Look for the word "Choose". Copy every line of the listing where it occurs.

RECORDS FOR THIS TASK =>
▬▬▬

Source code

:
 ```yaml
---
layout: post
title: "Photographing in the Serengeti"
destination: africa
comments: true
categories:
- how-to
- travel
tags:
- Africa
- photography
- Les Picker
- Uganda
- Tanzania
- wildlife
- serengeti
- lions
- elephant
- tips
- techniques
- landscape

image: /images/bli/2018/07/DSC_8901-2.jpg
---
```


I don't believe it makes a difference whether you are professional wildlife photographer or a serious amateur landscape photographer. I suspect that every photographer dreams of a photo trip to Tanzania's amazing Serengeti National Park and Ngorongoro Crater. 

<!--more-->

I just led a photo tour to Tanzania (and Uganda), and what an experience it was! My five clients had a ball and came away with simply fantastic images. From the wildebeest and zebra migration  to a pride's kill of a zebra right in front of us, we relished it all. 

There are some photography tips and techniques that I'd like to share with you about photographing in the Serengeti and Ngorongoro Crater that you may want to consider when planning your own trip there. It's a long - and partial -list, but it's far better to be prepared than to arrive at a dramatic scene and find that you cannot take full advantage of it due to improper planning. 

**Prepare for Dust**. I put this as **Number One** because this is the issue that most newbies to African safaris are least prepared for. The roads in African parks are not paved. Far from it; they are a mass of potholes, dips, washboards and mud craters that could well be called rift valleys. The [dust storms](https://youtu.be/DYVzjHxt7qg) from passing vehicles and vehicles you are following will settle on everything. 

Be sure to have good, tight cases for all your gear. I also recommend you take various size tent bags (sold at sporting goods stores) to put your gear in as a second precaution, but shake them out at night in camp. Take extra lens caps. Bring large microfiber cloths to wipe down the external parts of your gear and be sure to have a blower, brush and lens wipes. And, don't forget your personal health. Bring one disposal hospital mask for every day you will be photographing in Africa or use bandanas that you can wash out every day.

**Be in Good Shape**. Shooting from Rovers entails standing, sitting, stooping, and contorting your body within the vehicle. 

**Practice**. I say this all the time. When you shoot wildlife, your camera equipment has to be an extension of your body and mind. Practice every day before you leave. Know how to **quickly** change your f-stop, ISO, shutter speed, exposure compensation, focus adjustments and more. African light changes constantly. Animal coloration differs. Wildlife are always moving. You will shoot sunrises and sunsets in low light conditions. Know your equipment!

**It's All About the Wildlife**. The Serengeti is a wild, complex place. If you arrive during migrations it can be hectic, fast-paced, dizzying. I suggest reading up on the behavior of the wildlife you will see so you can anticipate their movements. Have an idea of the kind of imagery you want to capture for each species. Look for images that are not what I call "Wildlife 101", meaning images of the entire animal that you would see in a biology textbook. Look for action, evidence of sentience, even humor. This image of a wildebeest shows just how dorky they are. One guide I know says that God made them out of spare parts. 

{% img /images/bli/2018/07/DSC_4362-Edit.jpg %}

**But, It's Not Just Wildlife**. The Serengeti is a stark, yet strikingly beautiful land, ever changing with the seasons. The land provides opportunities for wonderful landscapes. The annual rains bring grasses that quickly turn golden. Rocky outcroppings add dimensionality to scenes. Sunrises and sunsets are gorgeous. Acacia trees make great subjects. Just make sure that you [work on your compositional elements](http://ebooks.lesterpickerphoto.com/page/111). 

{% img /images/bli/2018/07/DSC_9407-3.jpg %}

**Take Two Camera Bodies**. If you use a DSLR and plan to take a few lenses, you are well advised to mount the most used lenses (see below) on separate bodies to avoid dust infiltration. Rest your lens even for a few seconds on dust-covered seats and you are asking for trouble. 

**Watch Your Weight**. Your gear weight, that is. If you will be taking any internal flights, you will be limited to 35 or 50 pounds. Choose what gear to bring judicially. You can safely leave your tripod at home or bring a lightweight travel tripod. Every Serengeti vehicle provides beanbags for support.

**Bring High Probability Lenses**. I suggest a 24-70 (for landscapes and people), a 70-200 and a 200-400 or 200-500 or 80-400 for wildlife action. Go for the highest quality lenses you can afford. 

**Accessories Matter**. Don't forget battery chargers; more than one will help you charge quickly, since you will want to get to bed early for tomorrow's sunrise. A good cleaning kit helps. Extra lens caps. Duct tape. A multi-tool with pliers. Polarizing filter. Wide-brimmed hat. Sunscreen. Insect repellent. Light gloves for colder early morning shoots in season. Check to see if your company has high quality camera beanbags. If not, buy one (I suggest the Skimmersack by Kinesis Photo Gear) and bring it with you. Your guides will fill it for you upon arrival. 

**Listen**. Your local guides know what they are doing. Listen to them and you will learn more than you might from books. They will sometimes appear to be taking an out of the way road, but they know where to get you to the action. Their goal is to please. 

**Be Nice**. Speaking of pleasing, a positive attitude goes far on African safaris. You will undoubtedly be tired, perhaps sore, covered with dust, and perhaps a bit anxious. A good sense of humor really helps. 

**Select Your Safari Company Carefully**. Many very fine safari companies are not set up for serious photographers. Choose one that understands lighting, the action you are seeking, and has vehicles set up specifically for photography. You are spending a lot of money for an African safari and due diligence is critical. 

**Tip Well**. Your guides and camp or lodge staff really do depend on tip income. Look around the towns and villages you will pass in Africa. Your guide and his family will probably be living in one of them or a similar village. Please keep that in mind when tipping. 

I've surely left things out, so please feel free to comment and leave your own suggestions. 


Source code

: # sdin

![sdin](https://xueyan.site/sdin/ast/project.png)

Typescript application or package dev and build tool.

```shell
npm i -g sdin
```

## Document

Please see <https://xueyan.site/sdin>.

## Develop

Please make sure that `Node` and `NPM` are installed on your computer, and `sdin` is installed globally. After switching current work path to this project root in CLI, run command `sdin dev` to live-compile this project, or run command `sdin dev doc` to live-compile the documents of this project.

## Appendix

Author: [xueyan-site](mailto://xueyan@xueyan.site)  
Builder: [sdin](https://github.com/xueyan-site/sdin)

▬▬▬

ANSWER AREA =>
**Watch Your Weight**. Your gear weight, that is. If you will be taking any internal flights, you will be limited to 35 or 50 pounds. Choose what gear to bring judicially. You can safely leave your tripod at home or bring a lightweight travel tripod. Every Serengeti vehicle provides beanbags for support.
**Select Your Safari Company Carefully**. Many very fine safari companies are not set up for serious photographers. Choose one that understands lighting, the action you are seeking, and has vehicles set up specifically for photography. You are spending a lot of money for an African safari and due diligence is critical. 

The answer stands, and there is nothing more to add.